Now here we are in 2023 with a third front office and neither the issue nor the actual player the Giants ink can help solve it has changed.

That’s terrible.

Since the team won Super Bowl XLVI at the end of the 2011 season there have been three general managers, five head coaches, seven offensive line coaches, 17 draft picks and dozens of free agency acquisitions that have all been focused on trying to solve this one position group that has plagued any and all efforts to regain a championship form.

It took less time, effort and brainpower to turn LaGuardia from the bane of American aviation into a shiny, functioning, even pleasant airport, than it has taken the Giants to fix their offensive line.

This latest iteration of up-front ineptitude was exposed by the Seahawks on Monday night when it allowed a team-record 11 sacks and was so disjointed that one of those came on a trick play in which receiver Parris Campbell was supposed to attempt a pass. He couldn’t even cock his arm before he was swarmed by defenders.

As for the actual quarterback, Daniel Jones was brought down the other 10 times, which tied for the most sacks against a Giants quarterback since Phil Simms took 10 against the 49ers in 1980.

That wasn’t a one-off bad game. The Giants are allowing pressure on 46.9% of their quarterback dropbacks this season, the third-worst rate in the NFL ahead of only the Jets (47.1) and Bears (47.4). They have managed to gain a middle-of-the-pack 4.0 yards per carry in the running game, but even some of that production has come because their leading rusher is their quarterback who is forced to scramble out of the pocket so often.
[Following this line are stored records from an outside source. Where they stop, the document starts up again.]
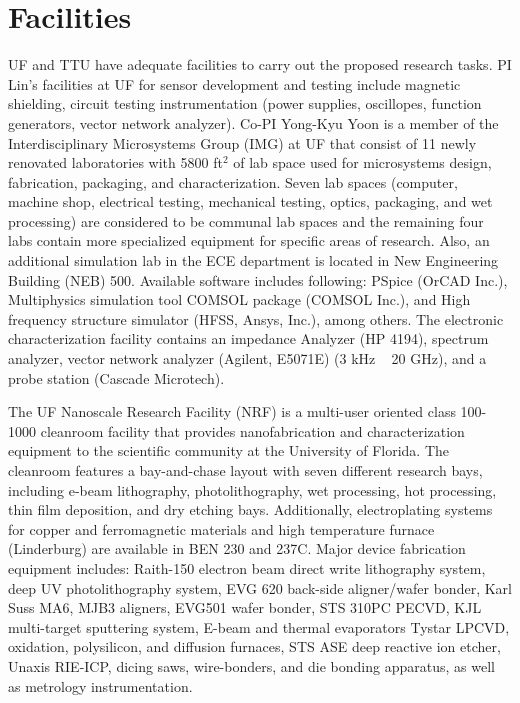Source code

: \section{Facilities}
UF and TTU have adequate facilities to carry out the proposed research tasks.
PI Lin's facilities at UF for sensor development and testing include magnetic shielding, circuit testing instrumentation (power supplies, oscillopes, function generators, vector network analyzer). Co-PI Yong-Kyu Yoon is a member of the Interdisciplinary Microsystems Group (IMG) at UF that consist of 11 newly renovated laboratories with 5800 ft$^2$ of lab space used for microsystems design, fabrication, packaging, and characterization.  Seven lab spaces (computer, machine shop, electrical testing, mechanical testing, optics, packaging, and wet processing) are considered to be communal lab spaces and the remaining four labs contain more specialized equipment for specific areas of research. Also, an additional simulation lab in the ECE department is located in New Engineering Building (NEB) 500. Available software includes following: PSpice (OrCAD Inc.), Multiphysics simulation tool COMSOL package (COMSOL Inc.), and  High frequency structure simulator (HFSS, Ansys, Inc.), among others. The electronic characterization facility contains an impedance Analyzer (HP 4194),  spectrum analyzer,  vector network analyzer (Agilent, E5071E) (3 kHz ~ 20 GHz), and a probe station (Cascade Microtech).

The UF Nanoscale Research Facility (NRF) is a multi-user oriented class 100-1000 cleanroom facility that provides nanofabrication and characterization equipment to the scientific community at the University of Florida. The cleanroom features a bay-and-chase layout with seven different research bays, including e-beam lithography, photolithography, wet processing, hot processing, thin film deposition, and dry etching bays.  Additionally, electroplating systems for copper and ferromagnetic materials and high temperature furnace (Linderburg) are available in BEN 230 and 237C. Major device fabrication equipment includes: Raith-150 electron beam direct write lithography system, deep UV photolithography system, EVG 620 back-side aligner/wafer bonder, Karl Suss MA6, MJB3 aligners, EVG501 wafer bonder, STS 310PC PECVD, KJL multi-target sputtering system, E-beam and thermal evaporators Tystar LPCVD, oxidation, polysilicon, and diffusion furnaces, STS ASE deep reactive ion etcher, Unaxis RIE-ICP, dicing saws, wire-bonders, and die bonding apparatus, as well as metrology instrumentation.

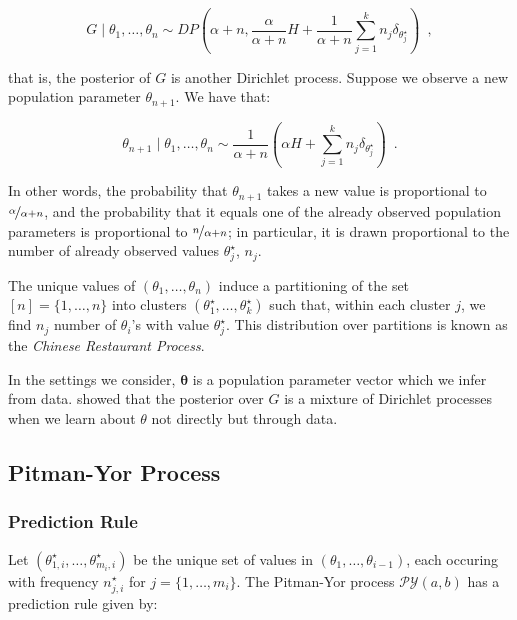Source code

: \documentclass[]{article}
\begin{document}
\begin{equation}
    G \mid \theta_1, \ldots, \theta_n \sim DP\left(\alpha + n, \frac{\alpha}{\alpha + n}H + \frac{1}{\alpha + n} \sum_{j=1}^k n_j \delta_{\theta^{\star}_j}\right) \enspace ,
\end{equation}

that is, the posterior of $G$ is another Dirichlet process. Suppose we observe a new population parameter $\theta_{n + 1}$. We have that:

\begin{equation}
    \theta_{n + 1} \mid \theta_1, \ldots, \theta_n \sim \frac{1}{\alpha + n} \left(\alpha H + \sum_{j=1}^k n_j \delta_{\theta^{\star}_j}\right) \enspace .
\end{equation}

In other words, the probability that $\theta_{n + 1}$ takes a new value is proportional to $\nicefrac{\alpha}{\alpha + n}$, and the probability that it equals one of the already observed population parameters is proportional to $\nicefrac{n}{\alpha + n}$; in particular, it is drawn proportional to the number of already observed values $\theta^{\star}_j$, $n_j$.

The unique values of $(\theta_1, \ldots, \theta_n)$ induce a partitioning of the set $[n] = \{1, \ldots, n\}$ into clusters $(\theta^{\star}_1, \ldots, \theta^{\star}_k)$ such that, within each cluster $j$, we find $n_j$ number of $\theta_i$'s with value $\theta^{\star}_j$. This distribution over partitions is known as the \textit{Chinese Restaurant Process}.

In the settings we consider, $\mathbf{\theta}$ is a population parameter vector which we infer from data. \textcite{antoniak1974mixtures} showed that the posterior over $G$ is a mixture of Dirichlet processes when we learn about $\theta$ not directly but through data.
\color{black}

\subsection{Pitman-Yor Process}
\subsubsection{Prediction Rule}
Let $(\theta^{\star}_{1, i}, \ldots, \theta^{\star}_{m_i, i})$ be the unique set of values in $(\theta_1, \ldots, \theta_{i-1})$, each occuring with frequency $n^{\star}_{j, i}$ for $j = \{1, \ldots, m_i\}$. The Pitman-Yor process $\mathcal{PY}(a, b)$ has a prediction rule given by:
\end{document}
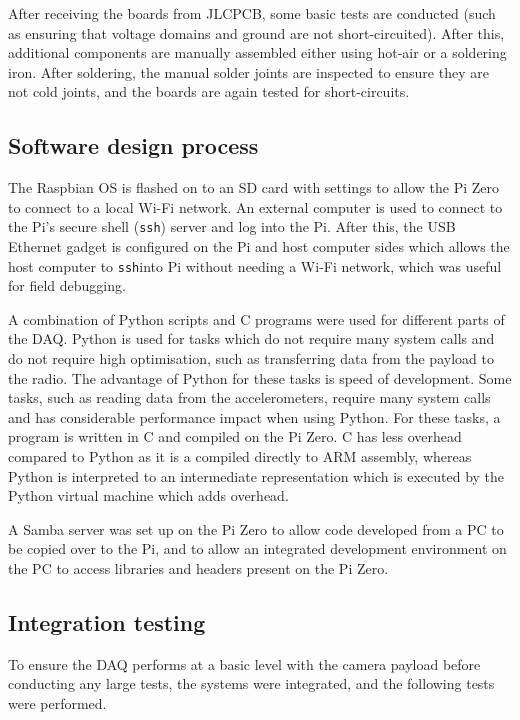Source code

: \documentclass{report}
\newcommand{\ssh}{\texttt{ssh}}
\begin{document}
After receiving the boards from JLCPCB, some basic tests are conducted (such as ensuring that voltage domains and ground are not short-circuited). After this, additional components are manually assembled either using hot-air or a soldering iron. After soldering, the manual solder joints are inspected to ensure they are not cold joints, and the boards are again tested for short-circuits.

\subsection{Software design process}

The Raspbian OS is flashed on to an SD card with settings to allow the Pi Zero to connect to a local Wi-Fi network. An external computer is used to connect to the Pi's secure shell (\ssh) server and log into the Pi. After this, the USB Ethernet gadget is configured on the Pi and host computer sides which allows the host computer to \ssh into Pi without needing a Wi-Fi network, which was useful for field debugging.

A combination of Python scripts and C programs were used for different parts of the DAQ. Python is used for tasks which do not require many system calls and do not require high optimisation, such as transferring data from the payload to the radio. The advantage of Python for these tasks is speed of development.  Some tasks, such as reading data from the accelerometers, require many system calls and has considerable performance impact when using Python. For these tasks, a program is written in C and compiled on the Pi Zero. C has less overhead compared to Python as it is a compiled directly to ARM assembly, whereas Python is interpreted to an intermediate representation which is executed by the Python virtual machine which adds overhead.

A Samba server was set up on the Pi Zero to allow code developed from a PC to be copied over to the Pi, and to allow an integrated development environment on the PC to access libraries and headers present on the Pi Zero.

\subsection{Integration testing}

To ensure the DAQ performs at a basic level with the camera payload before conducting any large tests, the systems were integrated, and the following tests were performed.
\end{document}
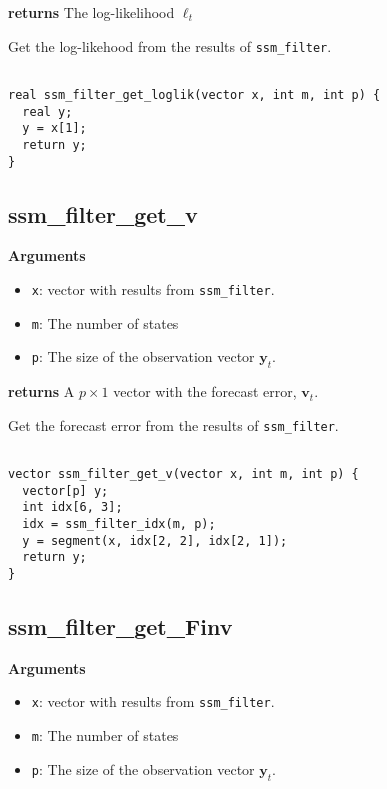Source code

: \documentclass[]{book}
\providecommand{\tightlist}{%
  \setlength{\itemsep}{0pt}\setlength{\parskip}{0pt}}
\renewcommand{\vec}[1]{\boldsymbol{#1}}
\begin{document}
\textbf{returns} The log-likelihood \(\ell_t\)

Get the log-likehood from the results of \texttt{ssm\_filter}.

\begin{verbatim}

real ssm_filter_get_loglik(vector x, int m, int p) {
  real y;
  y = x[1];
  return y;
}

\end{verbatim}

\subsection{ssm\_filter\_get\_v}\label{ssm_filter_get_v}

\textbf{Arguments}

\begin{itemize}
\tightlist
\item
  \texttt{x}: vector with results from \texttt{ssm\_filter}.
\item
  \texttt{m}: The number of states
\item
  \texttt{p}: The size of the observation vector \(\vec{y}_t\).
\end{itemize}

\textbf{returns} A \(p \times 1\) vector with the forecast error,
\(\vec{v}_t\).

Get the forecast error from the results of \texttt{ssm\_filter}.

\begin{verbatim}

vector ssm_filter_get_v(vector x, int m, int p) {
  vector[p] y;
  int idx[6, 3];
  idx = ssm_filter_idx(m, p);
  y = segment(x, idx[2, 2], idx[2, 1]);
  return y;
}

\end{verbatim}

\subsection{ssm\_filter\_get\_Finv}\label{ssm_filter_get_finv}

\textbf{Arguments}

\begin{itemize}
\tightlist
\item
  \texttt{x}: vector with results from \texttt{ssm\_filter}.
\item
  \texttt{m}: The number of states
\item
  \texttt{p}: The size of the observation vector \(\vec{y}_t\).
\end{itemize}
\end{document}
Their one proven player in the group, left tackle Andrew Thomas, has been dealing with a hamstring injury suffered in the opener — it actually happened on the first drive when he tried to chase down a Cowboys touchdown on a blocked field goal — and hasn’t played since Week 1. Brian Daboll said Thomas isn’t expected to return in time for Sunday’s game in Miami.

Thomas was replaced by Josh Ezeudu, who was so overmatched against Seattle that he spent nearly 10 minutes staring into space regaining his composure in the postgame locker room. Last year’s seventh overall pick, Evan Neal, has struggled at right tackle. In Monday’s loss to Seattle, the Giants saw starting center John Michael Schmitz and then replacement guard Shane Lemieux both leave with injuries that could factor into their availability.
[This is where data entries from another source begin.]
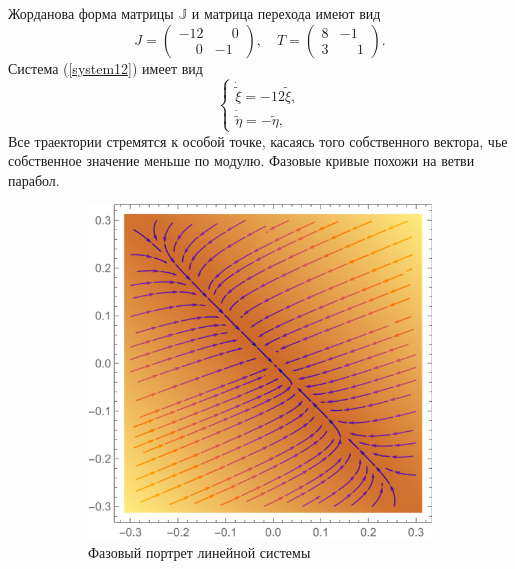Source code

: \documentclass[12pt, a4paper]{article}
\begin{document}
\begin{enumerate}
Жорданова форма матрицы $\mathbb{J}$ и матрица перехода имеют вид
\[
J=\begin{pmatrix}
	-12 & \phantom{-}0 \\
	\phantom{-}0 & -1
\end{pmatrix},
\quad
T=\begin{pmatrix}
	8 & -1 \\
	3 & \phantom{-}1
\end{pmatrix}.
\]
Система (\ref{system12}) имеет вид
\[
\begin{cases}
	\dot{\tilde{\xi}}=-12\tilde{\xi},\\
	\dot{\tilde{\eta}}=-\tilde{\eta},
\end{cases}
\]
 Все траектории стремятся к особой точке, касаясь того собственного вектора, чье собственное значение меньше по модулю. Фазовые кривые похожи на ветви парабол.
 	\begin{figure}[H]
 	\centering
 	\begin{subfigure}[H]{0.4\textwidth}
 		\includegraphics[width=\textwidth]{p1_1_1}
 		\caption{Фазовый портрет линейной системы}
 		\label{oldfazov}
 	\end{subfigure}
 	\qquad\qquad
 	\begin{subfigure}[H]{0.4\textwidth}

\end{subfigure}
\end{figure}
\end{enumerate}
\end{document}
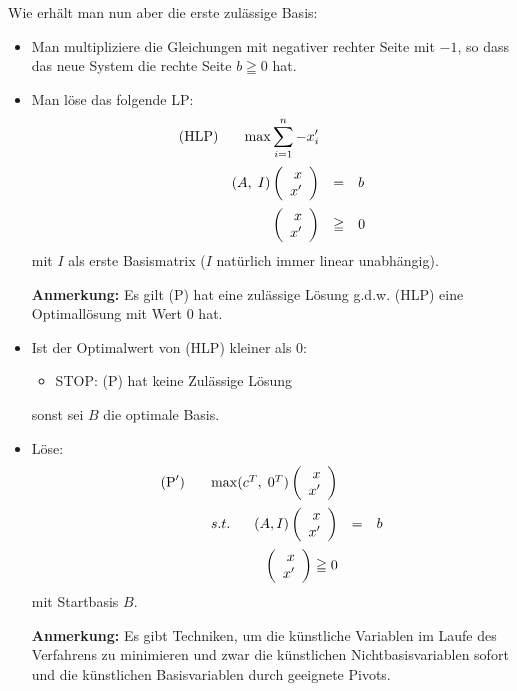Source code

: Wie erhält man nun aber die erste zulässige Basis:
\begin{itemize}
\item  Man multipliziere die
Gleichungen mit negativer rechter Seite mit $-1$, so dass das neue System
die rechte Seite $b\geqq0$ hat.
\item  Man löse das folgende LP:
\[\begin{array}{rcl}
(\mbox{HLP}) \hspace{6mm} \max \displaystyle \sum^{n}_{i=1} -x_{i}'\vspace{2mm}\\
(A, \; I) \vect{x\\x'} &=&b\vspace{2mm}\\
\vect{x\\x'}&\geqq&0
\end{array}\]
mit $I$ als erste Basismatrix ($I$ natürlich immer linear unabhängig).

{\bf Anmerkung:} Es gilt (P) hat eine zulässige Lösung g.d.w. (HLP) eine
Optimallösung mit Wert 0 hat.

\item Ist der Optimalwert von (HLP) kleiner als 0:
\begin{itemize}
\item[\mbox{}] STOP: (P) hat keine Zulässige Lösung
\end{itemize}
sonst sei $B$ die optimale Basis.
\item Löse:
\[\begin{array}{rcl}
(\mbox{P}') \hspace{6mm} \max (c^{T}, \; 0^{T}) \vect{x\\x'}\vspace {2mm}\\
s.t. \hspace{6mm} (A, I) \vect{x\\x'} &=&b\vspace{2mm}\\
\vect{x\\x'} \geqq 0
\end{array}\]
mit Startbasis $B$.

{\bf Anmerkung:} Es gibt Techniken, um die künstliche Variablen im Laufe 
des Verfahrens zu minimieren und zwar die künstlichen Nichtbasisvariablen 
sofort und die künstlichen Basisvariablen durch geeignete Pivots.
\end{itemize}


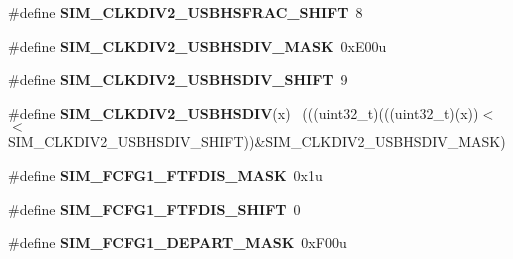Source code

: \begin{DoxyCompactItemize}
\item 
\hypertarget{group___s_i_m___register___masks_ga459e7278762c9e46970c1e4bc0021ee1}{}\#define {\bfseries S\+I\+M\+\_\+\+C\+L\+K\+D\+I\+V2\+\_\+\+U\+S\+B\+H\+S\+F\+R\+A\+C\+\_\+\+S\+H\+I\+F\+T}~8\label{group___s_i_m___register___masks_ga459e7278762c9e46970c1e4bc0021ee1}

\item 
\hypertarget{group___s_i_m___register___masks_ga23bc93a6d06f9c29bb9c140645c57d26}{}\#define {\bfseries S\+I\+M\+\_\+\+C\+L\+K\+D\+I\+V2\+\_\+\+U\+S\+B\+H\+S\+D\+I\+V\+\_\+\+M\+A\+S\+K}~0x\+E00u\label{group___s_i_m___register___masks_ga23bc93a6d06f9c29bb9c140645c57d26}

\item 
\hypertarget{group___s_i_m___register___masks_ga5fcd93b5580791f93521c435e6831d87}{}\#define {\bfseries S\+I\+M\+\_\+\+C\+L\+K\+D\+I\+V2\+\_\+\+U\+S\+B\+H\+S\+D\+I\+V\+\_\+\+S\+H\+I\+F\+T}~9\label{group___s_i_m___register___masks_ga5fcd93b5580791f93521c435e6831d87}

\item 
\hypertarget{group___s_i_m___register___masks_ga6a23cfae422adbbe5ec907e15e347800}{}\#define {\bfseries S\+I\+M\+\_\+\+C\+L\+K\+D\+I\+V2\+\_\+\+U\+S\+B\+H\+S\+D\+I\+V}(x)                                ~(((uint32\+\_\+t)(((uint32\+\_\+t)(x))$<$$<$S\+I\+M\+\_\+\+C\+L\+K\+D\+I\+V2\+\_\+\+U\+S\+B\+H\+S\+D\+I\+V\+\_\+\+S\+H\+I\+F\+T))\&S\+I\+M\+\_\+\+C\+L\+K\+D\+I\+V2\+\_\+\+U\+S\+B\+H\+S\+D\+I\+V\+\_\+\+M\+A\+S\+K)\label{group___s_i_m___register___masks_ga6a23cfae422adbbe5ec907e15e347800}

\item 
\hypertarget{group___s_i_m___register___masks_gab34121e4c8ce51059e13b64bdf460cbf}{}\#define {\bfseries S\+I\+M\+\_\+\+F\+C\+F\+G1\+\_\+\+F\+T\+F\+D\+I\+S\+\_\+\+M\+A\+S\+K}~0x1u\label{group___s_i_m___register___masks_gab34121e4c8ce51059e13b64bdf460cbf}

\item 
\hypertarget{group___s_i_m___register___masks_gaf358f929454ebd6d726a0f79bdf5a715}{}\#define {\bfseries S\+I\+M\+\_\+\+F\+C\+F\+G1\+\_\+\+F\+T\+F\+D\+I\+S\+\_\+\+S\+H\+I\+F\+T}~0\label{group___s_i_m___register___masks_gaf358f929454ebd6d726a0f79bdf5a715}

\item 
\hypertarget{group___s_i_m___register___masks_ga7b4c8f63810498cd22002a2f3b1bdc0d}{}\#define {\bfseries S\+I\+M\+\_\+\+F\+C\+F\+G1\+\_\+\+D\+E\+P\+A\+R\+T\+\_\+\+M\+A\+S\+K}~0x\+F00u\label{group___s_i_m___register___masks_ga7b4c8f63810498cd22002a2f3b1bdc0d}


\end{DoxyCompactItemize}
The Giants are as depleted at the position as they are deplorable.

“Got to go and coach the guys that are out there and do a good job with that, then get them ready to play,” Daboll said of the current strategy on Wednesday.

Ezeudu, who had regained his perspective by Wednesday and conceded that Monday was among the “most down I have ever been,” said the offensive line room remains confident.
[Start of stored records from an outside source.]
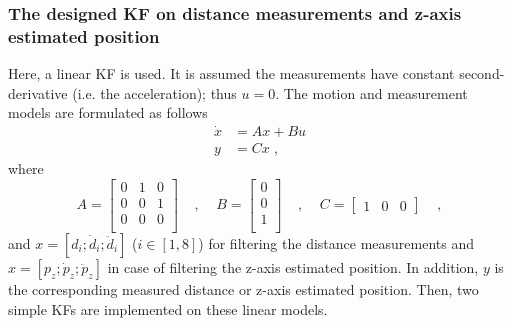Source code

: \documentclass{article}
\begin{document}
\subsubsection{The designed KF on distance measurements and z-axis estimated position}
Here, a linear KF is used. It is assumed the measurements have constant second-derivative (i.e. the acceleration); thus $u=0$.
The motion and measurement models are formulated as follows
\begin{equation} \label{Eq_KF01}
\begin{split}
\dot{x} &= Ax + Bu \\
y &= Cx \;,
\end{split}
\end{equation}
where 
\begin{equation} \label{Eq_KF02}
A = \left[\begin{matrix}
0 & 1 & 0 \\
0 & 0 & 1 \\
0 & 0 & 0 \\
\end{matrix}\right] \;\;\;\;,\;\;\;\;
B = \left[\begin{matrix}
0 \\
0 \\
1 \\
\end{matrix}\right] \;\;\;\;,\;\;\;\;
C = \left[\begin{matrix}
1 & 0 & 0
\end{matrix}\right] \;\;\;\;,
\end{equation}
and $x = [d_i;\dot{d}_i;\ddot{d}_i]$ ($i \in [1,8]$) for filtering the distance measurements and $x = [p_z;\dot{p}_z;\ddot{p}_z]$ in case of filtering the z-axis estimated position.
In addition, $y$ is the corresponding measured distance or z-axis estimated position.
Then, two simple KFs are implemented on these linear models.
\end{document}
“We know the work we have to do and we know we are capable of everything that everyone says we are not,” he said.

The Giants have few options beyond hoping that happens quickly.

Pugh is one of them.

He worked out for the team two weeks ago when they were staying in Arizona between their games against the Cardinals and Niners and was on his way to New Jersey before the Seahawks debacle so his addition isn’t a knee-jerk to that situation. Clearly the Giants already understood they could use the presence of someone with 119 regular season and two postseason starts at both tackle and guard (which is now his primary position) to help their wayward bunch.

It will take some time before this newest — and oldest — member of the offensive line can make any kind of on-field impact, though. Daboll said the plan for Pugh was to work on the side and start to get acclimated to his surroundings on Wednesday — it was his first practice of any kind since last October when he tore his ACL — and did not expect him to be an option for Sunday’s game. It may take another week or longer before Pugh works his way up to a gameday uniform for the Giants.

When he gets one, and it seems inevitable at this point he will, he’ll play not only in the same Giants colors in which he began his career but in the same jersey number. The 67 he wore when he was with them the first time around was still available for this reunion.

Things around here just never seem to change. Sometimes that’s for the better. In this case it feels more like a curse.